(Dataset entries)
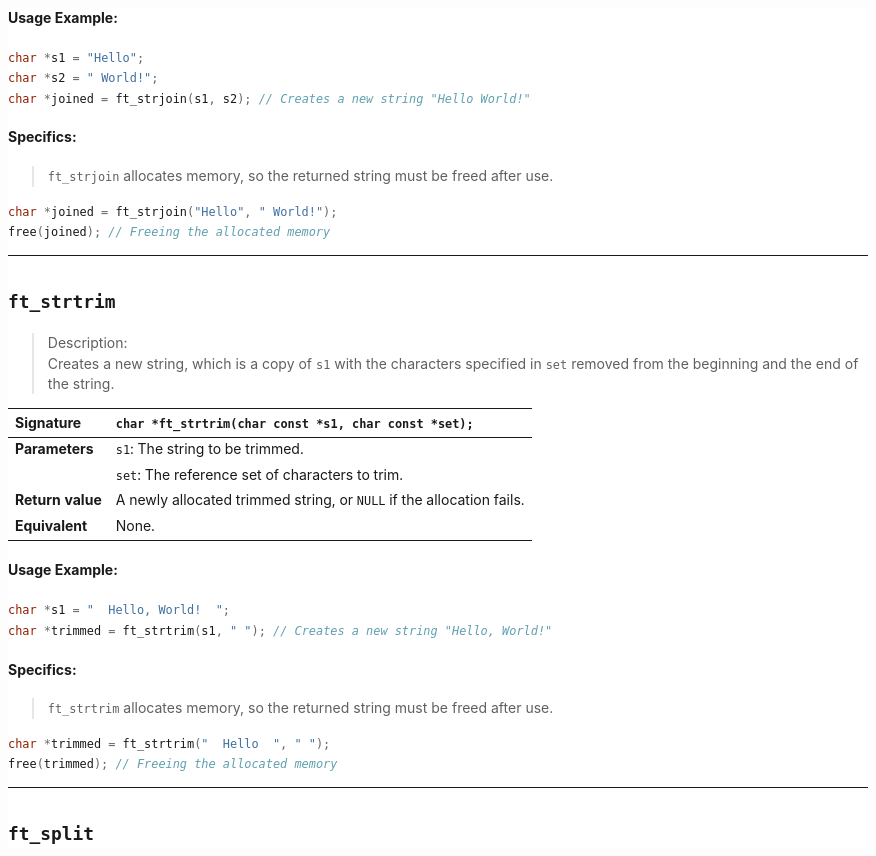 #### **Usage Example:**

```c
char *s1 = "Hello";
char *s2 = " World!";
char *joined = ft_strjoin(s1, s2); // Creates a new string "Hello World!"
```

#### **Specifics:**

> `ft_strjoin` allocates memory, so the returned string must be freed after use.

```c
char *joined = ft_strjoin("Hello", " World!");
free(joined); // Freeing the allocated memory
```

---


## `ft_strtrim`

> Description:  
Creates a new string, which is a copy of `s1` with the characters specified in `set` removed from the beginning and the end of the string.

| **Signature**        | `char *ft_strtrim(char const *s1, char const *set);`                                            |
|:---------------------|:------------------------------------------------------------------------------------------------|
| **Parameters**       | `s1`: The string to be trimmed.                                                                 |
|                      | `set`: The reference set of characters to trim.                                                 |
| **Return value**     | A newly allocated trimmed string, or `NULL` if the allocation fails.                             |
| **Equivalent**       | None.                                                                                           |

#### **Usage Example:**

```c
char *s1 = "  Hello, World!  ";
char *trimmed = ft_strtrim(s1, " "); // Creates a new string "Hello, World!"
```

#### **Specifics:**

> `ft_strtrim` allocates memory, so the returned string must be freed after use.

```c
char *trimmed = ft_strtrim("  Hello  ", " ");
free(trimmed); // Freeing the allocated memory
```

---

## `ft_split`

#### PROBLEM DESCRIPTION:
Once the pictures are removed, print all the remaining data exactly as it stands.

#### RESULT BELOW:
 #### **Usage Example:**

```c
char *s1 = "Hello";
char *s2 = " World!";
char *joined = ft_strjoin(s1, s2); // Creates a new string "Hello World!"
```

#### **Specifics:**

> `ft_strjoin` allocates memory, so the returned string must be freed after use.

```c
char *joined = ft_strjoin("Hello", " World!");
free(joined); // Freeing the allocated memory
```

---


## `ft_strtrim`

> Description:  
Creates a new string, which is a copy of `s1` with the characters specified in `set` removed from the beginning and the end of the string.

| **Signature**        | `char *ft_strtrim(char const *s1, char const *set);`                                            |
|:---------------------|:------------------------------------------------------------------------------------------------|
| **Parameters**       | `s1`: The string to be trimmed.                                                                 |
|                      | `set`: The reference set of characters to trim.                                                 |
| **Return value**     | A newly allocated trimmed string, or `NULL` if the allocation fails.                             |
| **Equivalent**       | None.                                                                                           |

#### **Usage Example:**

```c
char *s1 = "  Hello, World!  ";
char *trimmed = ft_strtrim(s1, " "); // Creates a new string "Hello, World!"
```

#### **Specifics:**

> `ft_strtrim` allocates memory, so the returned string must be freed after use.

```c
char *trimmed = ft_strtrim("  Hello  ", " ");
free(trimmed); // Freeing the allocated memory
```

---

## `ft_split`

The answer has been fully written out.